→ DESCRIPTION OF THE TASK
Exactly retype the opening line of the entries and every line after it, ending with the line that contains "- **Databases**: MySQL". Skip all pictures.

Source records
○ ○ ○ ○ ○ ○ ○

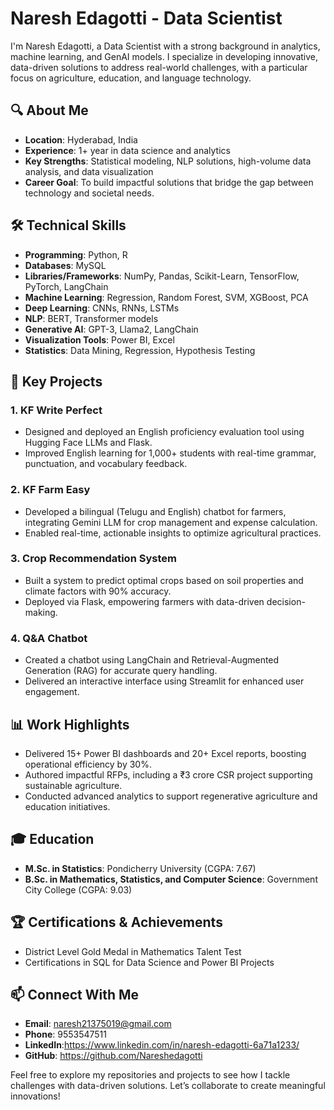 # Naresh Edagotti - Data Scientist

I'm Naresh Edagotti, a Data Scientist with a strong background in analytics, machine learning, and GenAI models. I specialize in developing innovative, data-driven solutions to address real-world challenges, with a particular focus on agriculture, education, and language technology.

## 🔍 About Me
- **Location**: Hyderabad, India
- **Experience**: 1+ year in data science and analytics
- **Key Strengths**: Statistical modeling, NLP solutions, high-volume data analysis, and data visualization
- **Career Goal**: To build impactful solutions that bridge the gap between technology and societal needs.

## 🛠️ Technical Skills
- **Programming**: Python, R
- **Databases**: MySQL
- **Libraries/Frameworks**: NumPy, Pandas, Scikit-Learn, TensorFlow, PyTorch, LangChain
- **Machine Learning**: Regression, Random Forest, SVM, XGBoost, PCA
- **Deep Learning**: CNNs, RNNs, LSTMs
- **NLP**: BERT, Transformer models
- **Generative AI**: GPT-3, Llama2, LangChain
- **Visualization Tools**: Power BI, Excel
- **Statistics**: Data Mining, Regression, Hypothesis Testing

## 🌟 Key Projects
### 1. **KF Write Perfect**
- Designed and deployed an English proficiency evaluation tool using Hugging Face LLMs and Flask.
- Improved English learning for 1,000+ students with real-time grammar, punctuation, and vocabulary feedback.

### 2. **KF Farm Easy**
- Developed a bilingual (Telugu and English) chatbot for farmers, integrating Gemini LLM for crop management and expense calculation.
- Enabled real-time, actionable insights to optimize agricultural practices.

### 3. **Crop Recommendation System**
- Built a system to predict optimal crops based on soil properties and climate factors with 90% accuracy.
- Deployed via Flask, empowering farmers with data-driven decision-making.

### 4. **Q&A Chatbot**
- Created a chatbot using LangChain and Retrieval-Augmented Generation (RAG) for accurate query handling.
- Delivered an interactive interface using Streamlit for enhanced user engagement.

## 📊 Work Highlights
- Delivered 15+ Power BI dashboards and 20+ Excel reports, boosting operational efficiency by 30%.
- Authored impactful RFPs, including a ₹3 crore CSR project supporting sustainable agriculture.
- Conducted advanced analytics to support regenerative agriculture and education initiatives.

## 🎓 Education
- **M.Sc. in Statistics**: Pondicherry University (CGPA: 7.67)
- **B.Sc. in Mathematics, Statistics, and Computer Science**: Government City College (CGPA: 9.03)

## 🏆 Certifications & Achievements
- District Level Gold Medal in Mathematics Talent Test
- Certifications in SQL for Data Science and Power BI Projects

## 📫 Connect With Me
- **Email**: naresh21375019@gmail.com
- **Phone**: 9553547511
- **LinkedIn**:https://www.linkedin.com/in/naresh-edagotti-6a71a1233/ 
- **GitHub**: https://github.com/Nareshedagotti

Feel free to explore my repositories and projects to see how I tackle challenges with data-driven solutions. Let’s collaborate to create meaningful innovations!

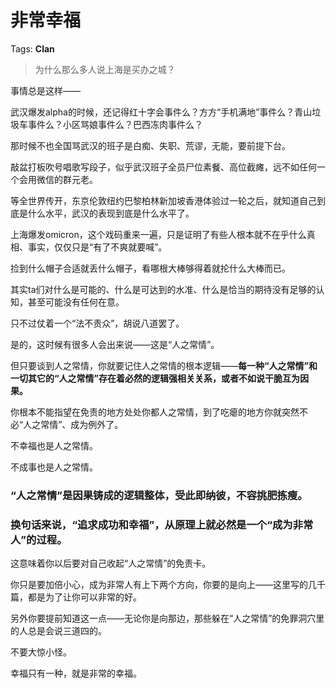 # 非常幸福

Tags: **Clan**

> 为什么那么多人说上海是买办之城？



事情总是这样——

武汉爆发alpha的时候，还记得红十字会事件么？方方“手机满地”事件么？青山垃圾车事件么？小区骂娘事件么？巴西冻肉事件么？

那时候不也全国骂武汉的班子是白痴、失职、荒谬，无能，要前提下台。

敲盆打板吹号唱歌写段子，似乎武汉班子全员尸位素餐、高位截瘫，远不如任何一个会用微信的群元老。

等全世界传开，东京伦敦纽约巴黎柏林新加坡香港体验过一轮之后，就知道自己到底是什么水平，武汉的表现到底是什么水平了。

  


上海爆发omicron，这个戏码重来一遍，只是证明了有些人根本就不在乎什么真相、事实，仅仅只是“有了不爽就要喊”。

捡到什么帽子合适就丢什么帽子，看哪根大棒够得着就抡什么大棒而已。

其实ta们对什么是可能的、什么是可达到的水准、什么是恰当的期待没有足够的认知，甚至可能没有任何在意。

只不过仗着一个“法不责众”，胡说八道罢了。

  


是的，这时候有很多人会出来说——这是“人之常情”。

  


但只要谈到人之常情，你就要记住人之常情的根本逻辑——**每一种“人之常情”和一切其它的“人之常情”存在着必然的逻辑强相关关系，或者不如说干脆互为因果。**

你根本不能指望在免责的地方处处你都人之常情，到了吃瘪的地方你就突然不必“人之常情”、成为例外了。

不幸福也是人之常情。

不成事也是人之常情。

### “人之常情”是因果铸成的逻辑整体，受此即纳彼，不容挑肥拣瘦。

### 换句话来说，“追求成功和幸福”，从原理上就必然是一个“成为非常人”的过程。

这意味着你以后要对自己收起“人之常情”的免责卡。

你只是要加倍小心，成为非常人有上下两个方向，你要的是向上——这里写的几千篇，都是为了让你可以非常的好。

另外你要提前知道这一点——无论你是向那边，那些躲在“人之常情”的免罪洞穴里的人总是会说三道四的。

不要大惊小怪。

  


幸福只有一种，就是非常的幸福。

○ ○ ○ ○ ○ ○ ○

→ SOLVED EXERCISE
 # Naresh Edagotti - Data Scientist

I'm Naresh Edagotti, a Data Scientist with a strong background in analytics, machine learning, and GenAI models. I specialize in developing innovative, data-driven solutions to address real-world challenges, with a particular focus on agriculture, education, and language technology.

## 🔍 About Me
- **Location**: Hyderabad, India
- **Experience**: 1+ year in data science and analytics
- **Key Strengths**: Statistical modeling, NLP solutions, high-volume data analysis, and data visualization
- **Career Goal**: To build impactful solutions that bridge the gap between technology and societal needs.

## 🛠️ Technical Skills
- **Programming**: Python, R
- **Databases**: MySQL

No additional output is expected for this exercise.